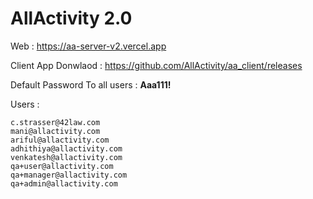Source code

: # AllActivity 2.0

Web : https://aa-server-v2.vercel.app

Client App Donwlaod : https://github.com/AllActivity/aa_client/releases

Default Password To all users : **Aaa111!**

Users :
```
c.strasser@42law.com
mani@allactivity.com
ariful@allactivity.com
adhithiya@allactivity.com
venkatesh@allactivity.com
qa+user@allactivity.com
qa+manager@allactivity.com
qa+admin@allactivity.com
```
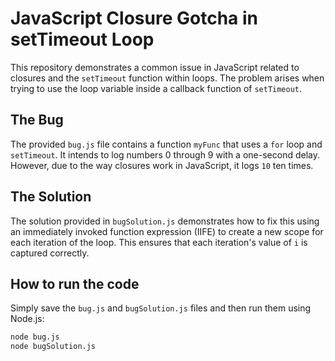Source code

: # JavaScript Closure Gotcha in setTimeout Loop

This repository demonstrates a common issue in JavaScript related to closures and the `setTimeout` function within loops. The problem arises when trying to use the loop variable inside a callback function of `setTimeout`.

## The Bug

The provided `bug.js` file contains a function `myFunc` that uses a `for` loop and `setTimeout`. It intends to log numbers 0 through 9 with a one-second delay. However, due to the way closures work in JavaScript, it logs `10` ten times.

## The Solution

The solution provided in `bugSolution.js` demonstrates how to fix this using an immediately invoked function expression (IIFE) to create a new scope for each iteration of the loop. This ensures that each iteration's value of `i` is captured correctly. 

## How to run the code

Simply save the `bug.js` and `bugSolution.js` files and then run them using Node.js:

```bash
node bug.js
node bugSolution.js
```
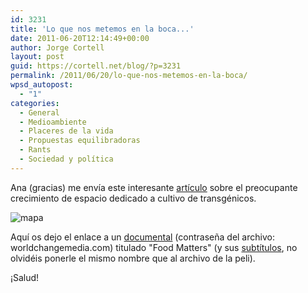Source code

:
 ```yaml
---
id: 3231
title: 'Lo que nos metemos en la boca...'
date: 2011-06-20T12:14:49+00:00
author: Jorge Cortell
layout: post
guid: https://cortell.net/blog/?p=3231
permalink: /2011/06/20/lo-que-nos-metemos-en-la-boca/
wpsd_autopost:
  - "1"
categories:
  - General
  - Medioambiente
  - Placeres de la vida
  - Propuestas equilibradoras
  - Rants
  - Sociedad y polí­tica
---
```

Ana (gracias) me envía este interesante [artículo](https://www.gastronomiaycia.com/2011/06/08/mil-millones-de-hectareas-destinadas-a-los-alimentos-transgenicos/) sobre el preocupante crecimiento de espacio dedicado a cultivo de transgénicos.
  
<img class="aligncenter" src="https://www.gastronomiaycia.com/wp-content/uploads/2011/06/cultivos_transgenicos_2010.jpg" alt="mapa" />
  
Aquí os dejo el enlace a un [documental](https://www.megaupload.com/?d=44TE2VKX) (contraseña del archivo: worldchangemedia.com) titulado "Food Matters" (y sus [subtítulos](https://www.4shared.com/document/lPfA5BW2/foodmatters3a.html), no olvidéis ponerle el mismo nombre que al archivo de la peli).
  
¡Salud!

Exercise objective
Without including any pictures, return every line of the records exactly.

Answer to the exercise
Source code

: # AllActivity 2.0

Web : https://aa-server-v2.vercel.app

Client App Donwlaod : https://github.com/AllActivity/aa_client/releases

Default Password To all users : **Aaa111!**

Users :
```
c.strasser@42law.com
mani@allactivity.com
ariful@allactivity.com
adhithiya@allactivity.com
venkatesh@allactivity.com
qa+user@allactivity.com
qa+manager@allactivity.com
qa+admin@allactivity.com
```
Source code

: # JavaScript Closure Gotcha in setTimeout Loop

This repository demonstrates a common issue in JavaScript related to closures and the `setTimeout` function within loops. The problem arises when trying to use the loop variable inside a callback function of `setTimeout`.

## The Bug

The provided `bug.js` file contains a function `myFunc` that uses a `for` loop and `setTimeout`. It intends to log numbers 0 through 9 with a one-second delay. However, due to the way closures work in JavaScript, it logs `10` ten times.

## The Solution

The solution provided in `bugSolution.js` demonstrates how to fix this using an immediately invoked function expression (IIFE) to create a new scope for each iteration of the loop. This ensures that each iteration's value of `i` is captured correctly. 

## How to run the code

Simply save the `bug.js` and `bugSolution.js` files and then run them using Node.js:

```bash
node bug.js
node bugSolution.js
```
Source code

:
 ```yaml
---
id: 3231
title: 'Lo que nos metemos en la boca...'
date: 2011-06-20T12:14:49+00:00
author: Jorge Cortell
layout: post
guid: https://cortell.net/blog/?p=3231
permalink: /2011/06/20/lo-que-nos-metemos-en-la-boca/
wpsd_autopost:
  - "1"
categories:
  - General
  - Medioambiente
  - Placeres de la vida
  - Propuestas equilibradoras
  - Rants
  - Sociedad y polí­tica
---
```

Ana (gracias) me envía este interesante [artículo](https://www.gastronomiaycia.com/2011/06/08/mil-millones-de-hectareas-destinadas-a-los-alimentos-transgenicos/) sobre el preocupante crecimiento de espacio dedicado a cultivo de transgénicos.
  
<img class="aligncenter" src="https://www.gastronomiaycia.com/wp-content/uploads/2011/06/cultivos_transgenicos_2010.jpg" alt="mapa" />
  
Aquí os dejo el enlace a un [documental](https://www.megaupload.com/?d=44TE2VKX) (contraseña del archivo: worldchangemedia.com) titulado "Food Matters" (y sus [subtítulos](https://www.4shared.com/document/lPfA5BW2/foodmatters3a.html), no olvidéis ponerle el mismo nombre que al archivo de la peli).
  
¡Salud!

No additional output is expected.